The truth is, most of the tension comes down to conversations that never happen. Sales doesn’t share what’s really in the pipeline. Revenue doesn’t explain the “why” behind tough pricing calls. And so the cycle continues: Sales grumbles about “Revenue saying no to everything,” while Revenue mutters about “Sales giving away the house.”

Here’s where they misalign and what they should be talking about if they actually want to win as a team.

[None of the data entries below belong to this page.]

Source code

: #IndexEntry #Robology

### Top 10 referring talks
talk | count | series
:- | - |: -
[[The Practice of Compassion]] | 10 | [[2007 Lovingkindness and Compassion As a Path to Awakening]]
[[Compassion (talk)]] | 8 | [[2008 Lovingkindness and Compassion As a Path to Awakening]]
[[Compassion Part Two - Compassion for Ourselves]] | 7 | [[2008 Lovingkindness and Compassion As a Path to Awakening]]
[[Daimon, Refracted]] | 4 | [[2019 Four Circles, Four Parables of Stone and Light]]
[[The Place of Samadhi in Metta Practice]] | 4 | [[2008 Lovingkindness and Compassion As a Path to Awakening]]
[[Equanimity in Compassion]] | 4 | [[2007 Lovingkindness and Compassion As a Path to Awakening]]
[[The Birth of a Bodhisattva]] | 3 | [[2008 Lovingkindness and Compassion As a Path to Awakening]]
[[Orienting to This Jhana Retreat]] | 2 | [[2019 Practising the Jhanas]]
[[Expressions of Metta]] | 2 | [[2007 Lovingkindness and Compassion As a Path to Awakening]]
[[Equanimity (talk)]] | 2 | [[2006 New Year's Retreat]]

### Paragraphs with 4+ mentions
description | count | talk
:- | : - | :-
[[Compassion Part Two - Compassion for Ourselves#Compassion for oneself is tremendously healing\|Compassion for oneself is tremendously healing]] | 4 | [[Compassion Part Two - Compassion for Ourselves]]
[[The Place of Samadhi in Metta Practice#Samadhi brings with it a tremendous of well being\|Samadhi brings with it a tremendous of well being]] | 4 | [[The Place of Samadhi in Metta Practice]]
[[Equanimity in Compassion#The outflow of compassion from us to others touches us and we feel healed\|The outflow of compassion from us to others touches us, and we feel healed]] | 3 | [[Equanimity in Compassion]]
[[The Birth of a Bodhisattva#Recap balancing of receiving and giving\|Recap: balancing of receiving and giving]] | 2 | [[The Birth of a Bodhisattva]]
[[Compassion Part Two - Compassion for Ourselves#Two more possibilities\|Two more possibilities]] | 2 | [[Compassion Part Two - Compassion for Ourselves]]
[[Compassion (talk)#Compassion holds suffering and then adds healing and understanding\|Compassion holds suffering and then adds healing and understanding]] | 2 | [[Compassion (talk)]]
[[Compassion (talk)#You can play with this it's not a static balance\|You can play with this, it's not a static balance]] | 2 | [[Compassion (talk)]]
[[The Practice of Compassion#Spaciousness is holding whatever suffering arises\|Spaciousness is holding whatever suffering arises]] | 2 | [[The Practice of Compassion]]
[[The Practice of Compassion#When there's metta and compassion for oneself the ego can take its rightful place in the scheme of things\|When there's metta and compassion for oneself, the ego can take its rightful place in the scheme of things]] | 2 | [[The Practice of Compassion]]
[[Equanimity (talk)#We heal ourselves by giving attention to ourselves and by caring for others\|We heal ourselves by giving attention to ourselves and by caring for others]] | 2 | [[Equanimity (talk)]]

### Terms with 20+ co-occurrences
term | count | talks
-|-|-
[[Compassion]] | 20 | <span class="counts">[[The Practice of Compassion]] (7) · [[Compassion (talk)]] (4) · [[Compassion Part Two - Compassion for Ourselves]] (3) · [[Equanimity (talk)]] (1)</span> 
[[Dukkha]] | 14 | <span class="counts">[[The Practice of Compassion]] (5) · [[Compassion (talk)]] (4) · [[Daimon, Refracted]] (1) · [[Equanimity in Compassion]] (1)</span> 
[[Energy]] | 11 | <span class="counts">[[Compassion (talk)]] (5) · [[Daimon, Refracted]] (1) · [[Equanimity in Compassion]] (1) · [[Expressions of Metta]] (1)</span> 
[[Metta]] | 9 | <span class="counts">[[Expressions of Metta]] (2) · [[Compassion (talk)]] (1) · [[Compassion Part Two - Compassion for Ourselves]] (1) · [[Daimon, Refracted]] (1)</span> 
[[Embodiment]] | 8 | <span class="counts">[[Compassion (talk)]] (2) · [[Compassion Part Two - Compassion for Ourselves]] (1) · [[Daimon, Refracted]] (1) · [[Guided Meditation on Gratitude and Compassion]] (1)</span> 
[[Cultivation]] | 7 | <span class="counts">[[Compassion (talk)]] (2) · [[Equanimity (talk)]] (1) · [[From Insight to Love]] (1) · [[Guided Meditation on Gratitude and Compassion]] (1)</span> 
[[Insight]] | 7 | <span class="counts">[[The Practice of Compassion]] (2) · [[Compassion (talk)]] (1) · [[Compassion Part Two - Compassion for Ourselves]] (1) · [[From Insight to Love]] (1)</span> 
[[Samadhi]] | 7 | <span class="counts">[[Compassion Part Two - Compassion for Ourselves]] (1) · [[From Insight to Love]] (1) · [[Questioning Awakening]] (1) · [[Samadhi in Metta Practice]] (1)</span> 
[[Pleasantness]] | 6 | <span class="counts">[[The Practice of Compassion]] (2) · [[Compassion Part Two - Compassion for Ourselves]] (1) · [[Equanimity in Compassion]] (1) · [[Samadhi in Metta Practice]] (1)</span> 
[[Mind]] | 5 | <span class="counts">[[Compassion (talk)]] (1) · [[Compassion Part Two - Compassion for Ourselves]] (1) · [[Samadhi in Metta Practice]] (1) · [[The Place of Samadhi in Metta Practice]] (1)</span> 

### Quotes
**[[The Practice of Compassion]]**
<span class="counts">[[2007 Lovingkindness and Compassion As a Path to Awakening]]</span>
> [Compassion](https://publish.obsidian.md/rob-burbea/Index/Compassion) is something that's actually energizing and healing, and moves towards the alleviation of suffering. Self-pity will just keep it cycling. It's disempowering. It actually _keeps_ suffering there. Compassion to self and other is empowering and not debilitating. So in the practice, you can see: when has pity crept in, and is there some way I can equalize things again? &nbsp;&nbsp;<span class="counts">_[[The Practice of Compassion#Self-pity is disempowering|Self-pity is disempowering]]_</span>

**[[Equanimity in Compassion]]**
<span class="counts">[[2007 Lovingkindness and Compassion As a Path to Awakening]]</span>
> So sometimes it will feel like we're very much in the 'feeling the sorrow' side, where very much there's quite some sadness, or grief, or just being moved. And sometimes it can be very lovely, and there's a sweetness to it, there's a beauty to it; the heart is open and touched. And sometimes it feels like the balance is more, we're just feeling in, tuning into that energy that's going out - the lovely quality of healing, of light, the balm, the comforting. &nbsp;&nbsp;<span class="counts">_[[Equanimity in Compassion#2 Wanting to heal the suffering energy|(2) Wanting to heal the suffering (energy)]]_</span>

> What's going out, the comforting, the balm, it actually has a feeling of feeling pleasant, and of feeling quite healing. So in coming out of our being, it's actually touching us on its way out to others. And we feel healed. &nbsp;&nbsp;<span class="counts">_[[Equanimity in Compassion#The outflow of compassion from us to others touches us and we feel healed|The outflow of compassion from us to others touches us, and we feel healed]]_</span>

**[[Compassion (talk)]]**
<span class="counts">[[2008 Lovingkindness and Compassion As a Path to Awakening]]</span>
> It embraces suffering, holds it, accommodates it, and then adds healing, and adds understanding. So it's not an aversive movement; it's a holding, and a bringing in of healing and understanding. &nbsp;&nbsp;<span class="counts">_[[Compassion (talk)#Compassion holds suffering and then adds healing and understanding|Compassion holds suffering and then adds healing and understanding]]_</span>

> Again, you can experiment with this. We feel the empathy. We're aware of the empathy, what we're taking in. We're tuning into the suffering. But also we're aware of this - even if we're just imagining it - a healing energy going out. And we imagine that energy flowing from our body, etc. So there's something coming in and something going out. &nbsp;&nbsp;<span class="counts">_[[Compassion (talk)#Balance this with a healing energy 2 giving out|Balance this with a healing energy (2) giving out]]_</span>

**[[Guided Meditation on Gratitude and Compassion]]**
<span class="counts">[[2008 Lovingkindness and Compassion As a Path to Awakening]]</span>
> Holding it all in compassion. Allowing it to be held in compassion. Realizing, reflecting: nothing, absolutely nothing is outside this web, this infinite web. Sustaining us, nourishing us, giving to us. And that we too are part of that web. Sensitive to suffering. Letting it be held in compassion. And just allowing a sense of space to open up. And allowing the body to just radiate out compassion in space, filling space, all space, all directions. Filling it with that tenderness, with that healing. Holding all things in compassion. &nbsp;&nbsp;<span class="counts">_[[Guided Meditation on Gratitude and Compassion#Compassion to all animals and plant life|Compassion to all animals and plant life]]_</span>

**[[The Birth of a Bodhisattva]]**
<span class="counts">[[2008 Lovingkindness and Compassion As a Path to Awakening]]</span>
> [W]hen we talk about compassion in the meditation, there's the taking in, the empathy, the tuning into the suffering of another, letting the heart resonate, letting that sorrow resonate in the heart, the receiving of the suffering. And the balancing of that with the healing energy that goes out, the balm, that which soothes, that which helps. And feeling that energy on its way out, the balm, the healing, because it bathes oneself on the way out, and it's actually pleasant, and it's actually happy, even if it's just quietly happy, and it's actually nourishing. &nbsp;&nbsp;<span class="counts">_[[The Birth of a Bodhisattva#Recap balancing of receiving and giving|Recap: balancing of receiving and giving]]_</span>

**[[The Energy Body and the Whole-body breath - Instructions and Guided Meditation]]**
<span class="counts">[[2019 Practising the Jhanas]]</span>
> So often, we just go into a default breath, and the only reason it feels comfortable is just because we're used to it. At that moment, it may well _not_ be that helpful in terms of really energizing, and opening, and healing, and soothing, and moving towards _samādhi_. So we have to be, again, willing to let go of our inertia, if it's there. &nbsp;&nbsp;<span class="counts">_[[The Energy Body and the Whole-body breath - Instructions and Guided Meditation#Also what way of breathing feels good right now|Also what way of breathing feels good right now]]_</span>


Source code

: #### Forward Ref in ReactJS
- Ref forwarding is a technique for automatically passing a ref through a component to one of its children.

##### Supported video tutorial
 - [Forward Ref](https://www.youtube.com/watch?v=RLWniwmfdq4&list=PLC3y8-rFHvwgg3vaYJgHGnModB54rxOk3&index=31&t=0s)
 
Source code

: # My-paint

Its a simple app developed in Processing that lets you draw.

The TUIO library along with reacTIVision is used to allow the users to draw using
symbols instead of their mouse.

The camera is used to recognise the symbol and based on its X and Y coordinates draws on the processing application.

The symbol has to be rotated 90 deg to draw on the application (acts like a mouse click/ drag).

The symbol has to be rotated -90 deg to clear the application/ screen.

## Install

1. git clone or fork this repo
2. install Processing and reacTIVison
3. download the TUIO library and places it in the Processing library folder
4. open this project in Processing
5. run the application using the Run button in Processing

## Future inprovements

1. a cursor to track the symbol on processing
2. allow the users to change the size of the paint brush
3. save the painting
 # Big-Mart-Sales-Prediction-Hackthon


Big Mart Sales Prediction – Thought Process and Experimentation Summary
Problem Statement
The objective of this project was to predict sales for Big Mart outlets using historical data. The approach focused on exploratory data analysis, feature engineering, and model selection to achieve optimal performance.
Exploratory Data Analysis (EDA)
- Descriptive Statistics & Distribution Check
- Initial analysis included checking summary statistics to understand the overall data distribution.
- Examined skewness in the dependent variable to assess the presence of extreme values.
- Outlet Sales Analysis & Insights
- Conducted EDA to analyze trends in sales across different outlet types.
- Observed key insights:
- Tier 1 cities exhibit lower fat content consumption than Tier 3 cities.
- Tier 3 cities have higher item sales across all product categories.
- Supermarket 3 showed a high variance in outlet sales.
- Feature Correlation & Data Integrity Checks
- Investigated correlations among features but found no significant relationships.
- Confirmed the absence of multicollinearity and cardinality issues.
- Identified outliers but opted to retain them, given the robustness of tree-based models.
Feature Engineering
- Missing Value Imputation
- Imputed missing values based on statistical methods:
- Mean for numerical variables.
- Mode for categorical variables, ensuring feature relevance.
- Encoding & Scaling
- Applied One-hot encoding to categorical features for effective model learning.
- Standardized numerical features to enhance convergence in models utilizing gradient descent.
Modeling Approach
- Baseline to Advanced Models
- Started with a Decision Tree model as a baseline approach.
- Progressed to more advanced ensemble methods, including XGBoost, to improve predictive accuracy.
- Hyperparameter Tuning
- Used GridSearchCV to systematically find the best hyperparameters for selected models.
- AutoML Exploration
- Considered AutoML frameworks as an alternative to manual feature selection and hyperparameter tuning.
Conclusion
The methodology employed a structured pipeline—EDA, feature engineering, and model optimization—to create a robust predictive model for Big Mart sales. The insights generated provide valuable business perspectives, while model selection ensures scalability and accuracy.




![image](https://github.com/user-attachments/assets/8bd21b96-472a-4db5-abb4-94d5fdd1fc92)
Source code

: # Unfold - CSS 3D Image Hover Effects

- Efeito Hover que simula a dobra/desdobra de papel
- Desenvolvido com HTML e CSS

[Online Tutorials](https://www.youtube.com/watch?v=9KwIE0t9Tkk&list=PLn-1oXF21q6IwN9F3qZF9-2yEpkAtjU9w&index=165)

The Disconnect – Sales vs. Revenue Management

At its core, the conflict is simple:

  • Sales chases volume. They’re measured on contracts signed, rooms filled, revenue booked. If they’re behind on targets, they’ll happily push through a big group at a discount just to get numbers on the board.
  • Revenue chases value. Their metrics are ADR, RevPAR, and RGI. They’re tasked with maximizing the yield on every available room. To them, a cut-rate deal looks like a hole in the bucket.

Neither is wrong – but when they’re not aligned, the hotel ends up with lopsided results. Think: a full house on Saturday night at bargain-basement rates, or empty rooms midweek because Sales didn’t know that’s when Revenue really needed volume.

Add in the fact that they’re often siloed (Sales out pitching clients, Revenue buried in spreadsheets), and you’ve got two teams that rarely sit down to compare notes. The result? Mixed messages, missed opportunities, and plenty of internal eye-rolling.

What They Should Be Talking About

Let’s cut to the chase. Here are the conversations that need to happen – regularly.

Forecasts and Need Periods

Revenue managers live and breathe forecasts. They know which months will sell out and which weeks will sit empty. Sales, meanwhile, knows what business is coming down the pipeline – the big group lead, the corporate RFP, the repeat client likely to rebook.

When those two views aren’t shared, the strategy is half-blind. Sales wastes time chasing groups in peak season (where demand is already strong), while Revenue overestimates pace because they don’t know a deal is about to close.

Fix it: Bring Sales into the revenue meeting. Show them the forecast, highlight the need periods, and let them steer business toward the gaps. At the same time, Sales needs to be transparent about the pipeline. When both sides know the map, the hotel stops stumbling around in the dark.